[Saved entries]
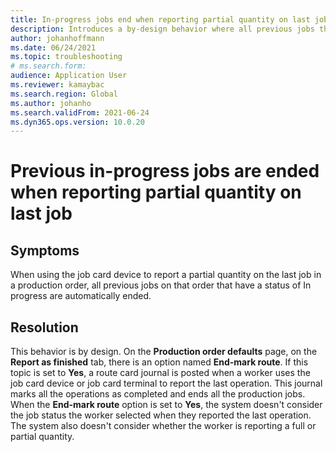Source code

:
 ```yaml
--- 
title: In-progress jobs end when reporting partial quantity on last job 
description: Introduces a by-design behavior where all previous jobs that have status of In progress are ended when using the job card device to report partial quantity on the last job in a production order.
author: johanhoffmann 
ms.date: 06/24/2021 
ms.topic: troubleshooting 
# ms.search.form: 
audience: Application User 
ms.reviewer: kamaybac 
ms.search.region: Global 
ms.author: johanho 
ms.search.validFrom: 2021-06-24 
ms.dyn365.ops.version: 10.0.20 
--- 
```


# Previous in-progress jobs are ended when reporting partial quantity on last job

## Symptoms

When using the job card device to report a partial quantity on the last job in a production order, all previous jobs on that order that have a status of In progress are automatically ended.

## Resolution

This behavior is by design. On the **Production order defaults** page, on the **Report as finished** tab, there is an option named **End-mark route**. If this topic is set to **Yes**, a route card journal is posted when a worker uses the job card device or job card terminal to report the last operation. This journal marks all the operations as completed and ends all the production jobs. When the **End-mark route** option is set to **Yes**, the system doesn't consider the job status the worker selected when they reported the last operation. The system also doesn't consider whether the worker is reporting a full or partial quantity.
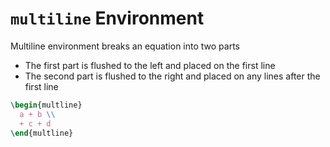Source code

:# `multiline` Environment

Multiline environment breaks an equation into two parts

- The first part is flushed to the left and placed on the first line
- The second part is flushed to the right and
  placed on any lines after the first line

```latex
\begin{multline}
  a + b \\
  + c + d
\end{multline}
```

■ **Brief**
Your copy should match the entries exactly, minus the pictures.

■ **The answer**
Source code

:
 ```yaml
--- 
title: In-progress jobs end when reporting partial quantity on last job 
description: Introduces a by-design behavior where all previous jobs that have status of In progress are ended when using the job card device to report partial quantity on the last job in a production order.
author: johanhoffmann 
ms.date: 06/24/2021 
ms.topic: troubleshooting 
# ms.search.form: 
audience: Application User 
ms.reviewer: kamaybac 
ms.search.region: Global 
ms.author: johanho 
ms.search.validFrom: 2021-06-24 
ms.dyn365.ops.version: 10.0.20 
--- 
```


# Previous in-progress jobs are ended when reporting partial quantity on last job

## Symptoms

When using the job card device to report a partial quantity on the last job in a production order, all previous jobs on that order that have a status of In progress are automatically ended.

## Resolution

This behavior is by design. On the **Production order defaults** page, on the **Report as finished** tab, there is an option named **End-mark route**. If this topic is set to **Yes**, a route card journal is posted when a worker uses the job card device or job card terminal to report the last operation. This journal marks all the operations as completed and ends all the production jobs. When the **End-mark route** option is set to **Yes**, the system doesn't consider the job status the worker selected when they reported the last operation. The system also doesn't consider whether the worker is reporting a full or partial quantity.
Source code

:# `multiline` Environment

Multiline environment breaks an equation into two parts

- The first part is flushed to the left and placed on the first line
- The second part is flushed to the right and
  placed on any lines after the first line

```latex
\begin{multline}
  a + b \\
  + c + d
\end{multline}
```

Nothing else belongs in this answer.